By DAVE CARPENTER, AP Business Writer
A federal lawsuit accuses the online site Craigslist of violating fair
housing laws by publishing discriminatory classified ads, reviving the
question of what legal boundaries, if any, should exist for postings
on the Internet.
But legal experts say the lawsuit against Craigslist, a fast-growing
online network of classified ads and forums, faces an uphill battle
because of laws in place to protect online service providers.
The lawsuit, filed by a Chicago fair housing group in U.S. District
Court last Friday, contends that Craigslist's Chicago site distributed
more than 100 ads that violated the federal Fair Housing Act by
excluding prospective buyers or tenants on the basis of race, gender
or religion.
Among the housing ads cited as objectionable by the Chicago Lawyers'
Committee for Civil Rights Under Law Inc. were ones that read "NO
MINORITIES," "Requirements: Clean Godly Christian Male," and "Only
Muslims apply."
While it remained unclear Thursday if the suit is the first of its
kind, it signifies a burgeoning effort by housing watchdog groups to
extend to the Internet the same legal restrictions facing those that
publish print classifieds.
"Our goal is to have the Internet places like Craigslist treated no
differently than newspapers and other media who have traditionally
been posting real estate advertisements," said Stephen Libowsky, a
counsel for the housing group. "All of the gains are going to get lost
if the same rules don't apply."
The nonprofit group is an affiliate of the National Fair Housing
Alliance. Its Louisiana affiliate, the Greater New Orleans Fair
Housing Action Center, recently filed a similar complaint against the
hurricane relief Web site Katrinahousing.org, alleging it found 68
discriminatory housing ads.
San Francisco-based Craigslist, founded in 1995 as a roundup of local
events, now has listings in more than 20 countries and 150 cities and
runs 8 million new classified ads a month. Its huge scope means the
Chicago case will likely be watched closely by other online
sites. EBay Inc. owns 25 percent of Craigslist.

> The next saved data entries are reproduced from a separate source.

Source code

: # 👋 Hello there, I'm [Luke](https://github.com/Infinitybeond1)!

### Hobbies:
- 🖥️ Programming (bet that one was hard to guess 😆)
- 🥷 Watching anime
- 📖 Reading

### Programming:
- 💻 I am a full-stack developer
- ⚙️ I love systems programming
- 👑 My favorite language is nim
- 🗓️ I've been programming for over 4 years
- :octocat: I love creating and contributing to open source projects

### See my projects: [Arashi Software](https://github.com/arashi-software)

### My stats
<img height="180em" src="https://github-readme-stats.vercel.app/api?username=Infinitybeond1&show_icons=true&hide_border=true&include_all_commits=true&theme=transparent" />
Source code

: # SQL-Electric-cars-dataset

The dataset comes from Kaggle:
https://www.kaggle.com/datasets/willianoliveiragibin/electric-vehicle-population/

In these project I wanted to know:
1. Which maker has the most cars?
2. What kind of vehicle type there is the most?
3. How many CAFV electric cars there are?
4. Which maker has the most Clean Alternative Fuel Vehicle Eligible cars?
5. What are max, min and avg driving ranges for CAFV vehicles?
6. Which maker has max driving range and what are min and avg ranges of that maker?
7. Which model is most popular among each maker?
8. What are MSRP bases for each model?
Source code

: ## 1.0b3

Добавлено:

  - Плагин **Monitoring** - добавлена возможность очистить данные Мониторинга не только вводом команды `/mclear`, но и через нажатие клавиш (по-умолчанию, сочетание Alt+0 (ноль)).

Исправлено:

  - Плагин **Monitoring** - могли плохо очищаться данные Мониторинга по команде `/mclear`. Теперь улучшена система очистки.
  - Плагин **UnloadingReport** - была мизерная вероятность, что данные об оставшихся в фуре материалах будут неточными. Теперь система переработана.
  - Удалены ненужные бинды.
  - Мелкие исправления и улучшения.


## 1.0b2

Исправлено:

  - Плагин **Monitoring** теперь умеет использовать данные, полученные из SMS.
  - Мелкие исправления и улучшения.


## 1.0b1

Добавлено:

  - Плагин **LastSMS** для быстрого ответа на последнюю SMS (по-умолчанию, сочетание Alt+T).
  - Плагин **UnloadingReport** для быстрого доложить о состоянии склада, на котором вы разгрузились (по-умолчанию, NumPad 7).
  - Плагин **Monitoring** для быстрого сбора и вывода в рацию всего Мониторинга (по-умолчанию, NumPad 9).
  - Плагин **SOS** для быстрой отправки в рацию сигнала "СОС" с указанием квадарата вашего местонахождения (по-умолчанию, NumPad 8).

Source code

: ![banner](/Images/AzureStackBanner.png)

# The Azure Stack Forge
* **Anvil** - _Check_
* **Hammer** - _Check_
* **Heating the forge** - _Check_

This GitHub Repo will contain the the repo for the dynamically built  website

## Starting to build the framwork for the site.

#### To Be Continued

A ruling against it "would have a chilling effect on the Internet and
what it was intended to provide, and that is an open forum and free
expression," said Melissa Klipp, a Florham Park, N.J.-based attorney
who practices Internet law.
The lawsuit seeks, among other things, to require Craigslist to report
to the government any individual seeking to post a discriminatory ad
and to develop screening software to preclude discriminatory ads from
being published on its Web site.
Craigslist, which has 19 employees, maintains that screening its
almost-nonstop classified listings would be impossible. Jim
Buckmaster, its chief executive officer, said Thursday that the system
is automated and that users can flag postings. If enough do, it comes
off automatically. The "NO MINORITIES" ad was removed within two
hours, he said.
"We admit that one or two postings per 100,000 are discriminatory,"
Buckmaster said. "But we feel we're in the forefront of promoting fair
housing for everyone."
The site last month added a yellow link on each housing ad warning
that "Stating a discriminatory preference in a housing post is
illegal." When clicked, users get information about the Fair Housing
Act and guidance on how to write ads that comply.

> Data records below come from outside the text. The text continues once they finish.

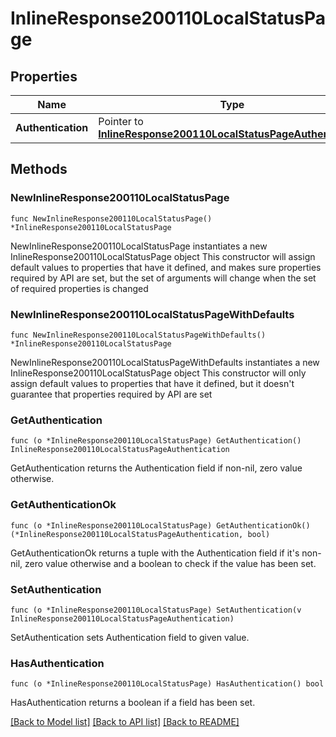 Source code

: # InlineResponse200110LocalStatusPage

## Properties

Name | Type | Description | Notes
------------ | ------------- | ------------- | -------------
**Authentication** | Pointer to [**InlineResponse200110LocalStatusPageAuthentication**](InlineResponse200110LocalStatusPageAuthentication.md) |  | [optional] 

## Methods

### NewInlineResponse200110LocalStatusPage

`func NewInlineResponse200110LocalStatusPage() *InlineResponse200110LocalStatusPage`

NewInlineResponse200110LocalStatusPage instantiates a new InlineResponse200110LocalStatusPage object
This constructor will assign default values to properties that have it defined,
and makes sure properties required by API are set, but the set of arguments
will change when the set of required properties is changed

### NewInlineResponse200110LocalStatusPageWithDefaults

`func NewInlineResponse200110LocalStatusPageWithDefaults() *InlineResponse200110LocalStatusPage`

NewInlineResponse200110LocalStatusPageWithDefaults instantiates a new InlineResponse200110LocalStatusPage object
This constructor will only assign default values to properties that have it defined,
but it doesn't guarantee that properties required by API are set

### GetAuthentication

`func (o *InlineResponse200110LocalStatusPage) GetAuthentication() InlineResponse200110LocalStatusPageAuthentication`

GetAuthentication returns the Authentication field if non-nil, zero value otherwise.

### GetAuthenticationOk

`func (o *InlineResponse200110LocalStatusPage) GetAuthenticationOk() (*InlineResponse200110LocalStatusPageAuthentication, bool)`

GetAuthenticationOk returns a tuple with the Authentication field if it's non-nil, zero value otherwise
and a boolean to check if the value has been set.

### SetAuthentication

`func (o *InlineResponse200110LocalStatusPage) SetAuthentication(v InlineResponse200110LocalStatusPageAuthentication)`

SetAuthentication sets Authentication field to given value.

### HasAuthentication

`func (o *InlineResponse200110LocalStatusPage) HasAuthentication() bool`

HasAuthentication returns a boolean if a field has been set.


[[Back to Model list]](../README.md#documentation-for-models) [[Back to API list]](../README.md#documentation-for-api-endpoints) [[Back to README]](../README.md)


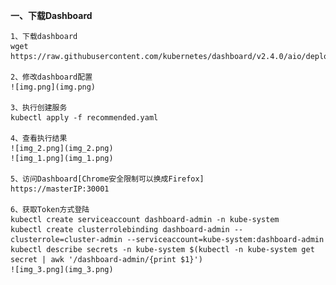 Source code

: **一、下载Dashboard**

    1、下载dashboard
    wget https://raw.githubusercontent.com/kubernetes/dashboard/v2.4.0/aio/deploy/recommended.yaml

    2、修改dashboard配置
    ![img.png](img.png)

    3、执行创建服务
    kubectl apply -f recommended.yaml

    4、查看执行结果
    ![img_2.png](img_2.png)
    ![img_1.png](img_1.png)

    5、访问Dashboard[Chrome安全限制可以换成Firefox]
    https://masterIP:30001

    6、获取Token方式登陆
    kubectl create serviceaccount dashboard-admin -n kube-system
    kubectl create clusterrolebinding dashboard-admin --clusterrole=cluster-admin --serviceaccount=kube-system:dashboard-admin
    kubectl describe secrets -n kube-system $(kubectl -n kube-system get secret | awk '/dashboard-admin/{print $1}')
    ![img_3.png](img_3.png)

Several Internet law experts said the suit seems likely to fail,
citing a 1996 federal law that says an online service provider isn't
considered a publisher or a speaker when it merely passes along
information provided by someone else.
Jennifer Rothman, a law professor at Washington University in
St. Louis, called it "a complete nonstarter" despite legitimate
concerns about discrimination.
"Congress decided it was more important not to chill speech on the
Internet and not to shut down these Internet providers," she said. "If
you start holding them responsible, essentially you shut down the
business."
"From a moral standpoint, of course, people will expect that if you're
going to run a site like that you ought to police it," said
Houston-based attorney Jeff Diamant. "But all Craigslist is doing is
running a forum for people to communicate."